Exercise goal —
Given the material below, output exactly the lines from the line with "- **Smart Defaults**: Different" to the line with "- **Browser Support**: Modern", both ends included, and no other lines.

-----

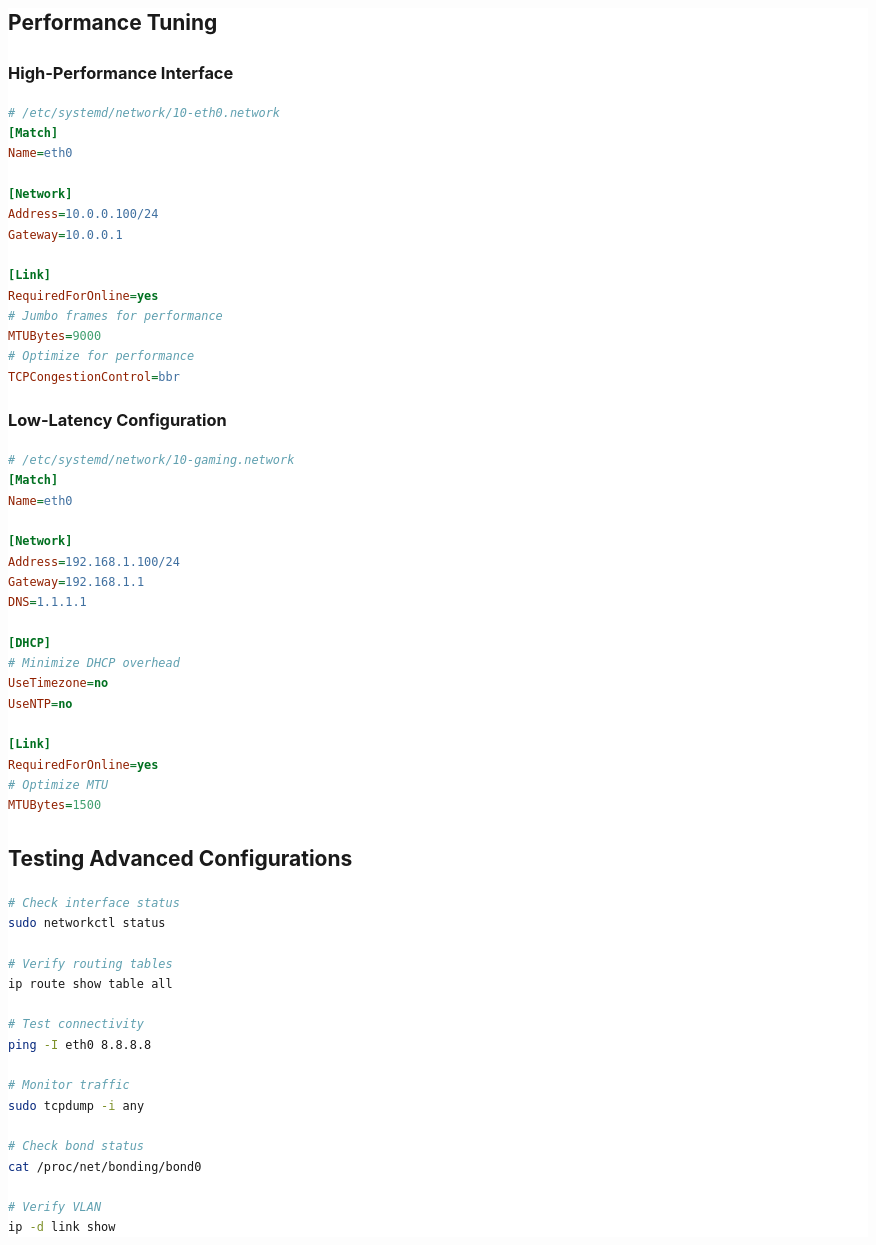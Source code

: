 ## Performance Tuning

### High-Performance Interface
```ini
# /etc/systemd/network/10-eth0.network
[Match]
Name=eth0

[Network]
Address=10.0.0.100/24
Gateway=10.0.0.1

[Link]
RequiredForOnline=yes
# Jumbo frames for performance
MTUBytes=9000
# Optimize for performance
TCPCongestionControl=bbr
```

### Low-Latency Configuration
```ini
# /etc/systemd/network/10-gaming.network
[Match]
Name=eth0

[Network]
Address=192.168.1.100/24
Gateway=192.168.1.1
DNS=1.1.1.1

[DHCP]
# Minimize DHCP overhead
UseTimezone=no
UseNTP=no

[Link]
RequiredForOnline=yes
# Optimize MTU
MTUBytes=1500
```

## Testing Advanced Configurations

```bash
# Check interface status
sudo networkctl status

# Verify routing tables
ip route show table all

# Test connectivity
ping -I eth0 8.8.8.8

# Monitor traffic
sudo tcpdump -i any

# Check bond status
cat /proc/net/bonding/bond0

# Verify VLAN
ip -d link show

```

-----

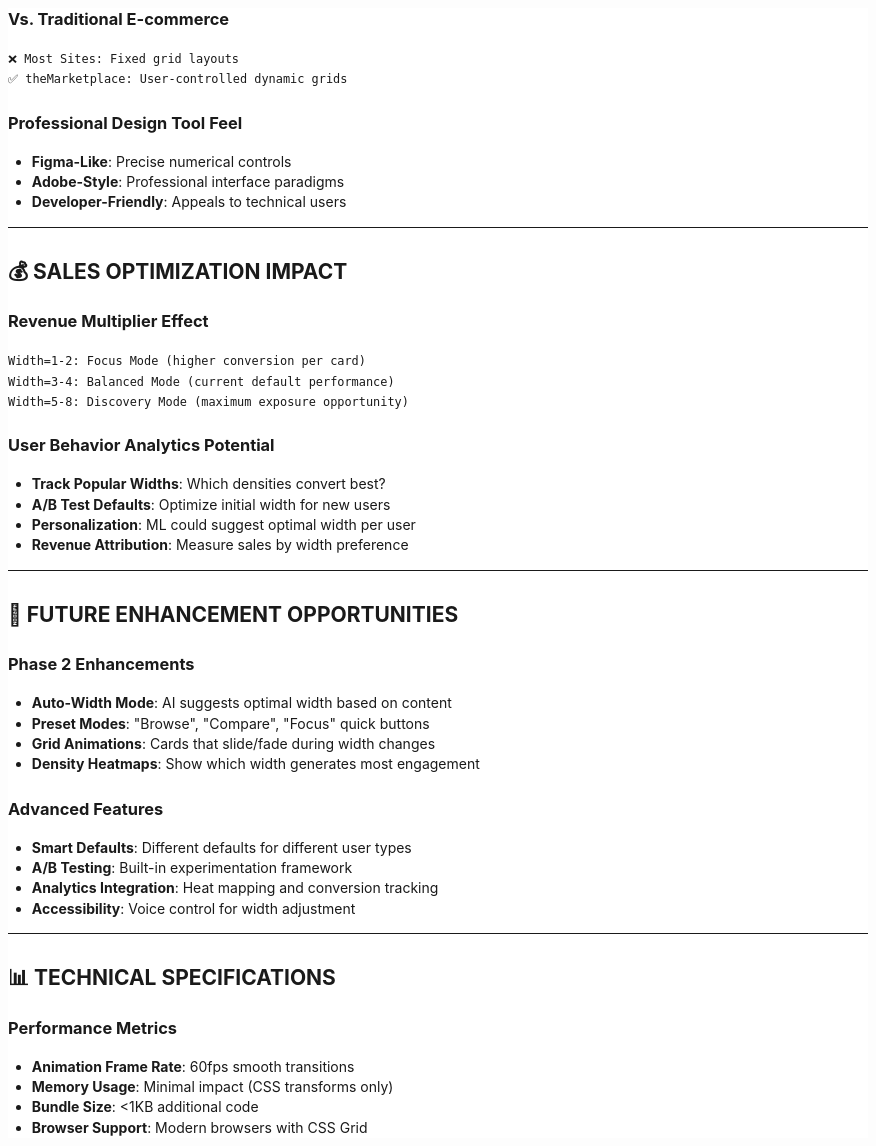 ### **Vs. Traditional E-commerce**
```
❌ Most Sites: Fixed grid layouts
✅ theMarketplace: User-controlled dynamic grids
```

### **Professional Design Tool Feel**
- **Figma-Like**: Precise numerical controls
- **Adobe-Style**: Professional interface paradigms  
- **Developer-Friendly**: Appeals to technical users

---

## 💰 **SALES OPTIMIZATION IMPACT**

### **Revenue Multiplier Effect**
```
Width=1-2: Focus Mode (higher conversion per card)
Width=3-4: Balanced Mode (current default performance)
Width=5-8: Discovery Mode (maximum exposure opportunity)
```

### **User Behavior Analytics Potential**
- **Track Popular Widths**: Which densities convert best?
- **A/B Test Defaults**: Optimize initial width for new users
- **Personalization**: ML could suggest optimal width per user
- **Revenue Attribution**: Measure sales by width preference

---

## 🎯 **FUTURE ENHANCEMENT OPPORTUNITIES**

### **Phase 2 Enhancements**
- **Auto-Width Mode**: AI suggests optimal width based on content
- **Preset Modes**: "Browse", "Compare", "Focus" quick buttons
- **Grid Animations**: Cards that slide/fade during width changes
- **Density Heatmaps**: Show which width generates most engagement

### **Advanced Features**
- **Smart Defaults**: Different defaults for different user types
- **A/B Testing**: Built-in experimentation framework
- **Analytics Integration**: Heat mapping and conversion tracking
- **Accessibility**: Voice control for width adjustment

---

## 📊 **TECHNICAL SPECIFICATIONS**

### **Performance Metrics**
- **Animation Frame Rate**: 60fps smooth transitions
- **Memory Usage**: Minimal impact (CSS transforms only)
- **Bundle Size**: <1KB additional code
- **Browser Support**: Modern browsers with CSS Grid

-----

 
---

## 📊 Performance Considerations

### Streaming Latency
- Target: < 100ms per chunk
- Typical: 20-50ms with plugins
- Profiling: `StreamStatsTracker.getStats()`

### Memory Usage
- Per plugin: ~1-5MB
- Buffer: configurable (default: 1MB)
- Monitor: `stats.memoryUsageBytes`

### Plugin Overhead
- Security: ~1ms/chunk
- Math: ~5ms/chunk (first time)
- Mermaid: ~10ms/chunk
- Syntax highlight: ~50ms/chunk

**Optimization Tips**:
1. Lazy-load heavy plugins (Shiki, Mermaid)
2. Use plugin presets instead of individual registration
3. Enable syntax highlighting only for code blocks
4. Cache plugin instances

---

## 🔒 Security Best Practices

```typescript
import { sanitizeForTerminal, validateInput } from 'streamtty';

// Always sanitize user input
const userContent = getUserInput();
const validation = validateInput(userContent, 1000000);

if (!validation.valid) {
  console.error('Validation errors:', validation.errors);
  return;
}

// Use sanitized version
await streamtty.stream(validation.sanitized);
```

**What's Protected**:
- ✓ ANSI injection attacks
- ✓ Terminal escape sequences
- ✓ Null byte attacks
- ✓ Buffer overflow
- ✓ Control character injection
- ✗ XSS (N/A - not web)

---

-----

Task answer —
- **Smart Defaults**: Different defaults for different user types
- **A/B Testing**: Built-in experimentation framework
- **Analytics Integration**: Heat mapping and conversion tracking
- **Accessibility**: Voice control for width adjustment

---

## 📊 **TECHNICAL SPECIFICATIONS**

### **Performance Metrics**
- **Animation Frame Rate**: 60fps smooth transitions
- **Memory Usage**: Minimal impact (CSS transforms only)
- **Bundle Size**: <1KB additional code
- **Browser Support**: Modern browsers with CSS Grid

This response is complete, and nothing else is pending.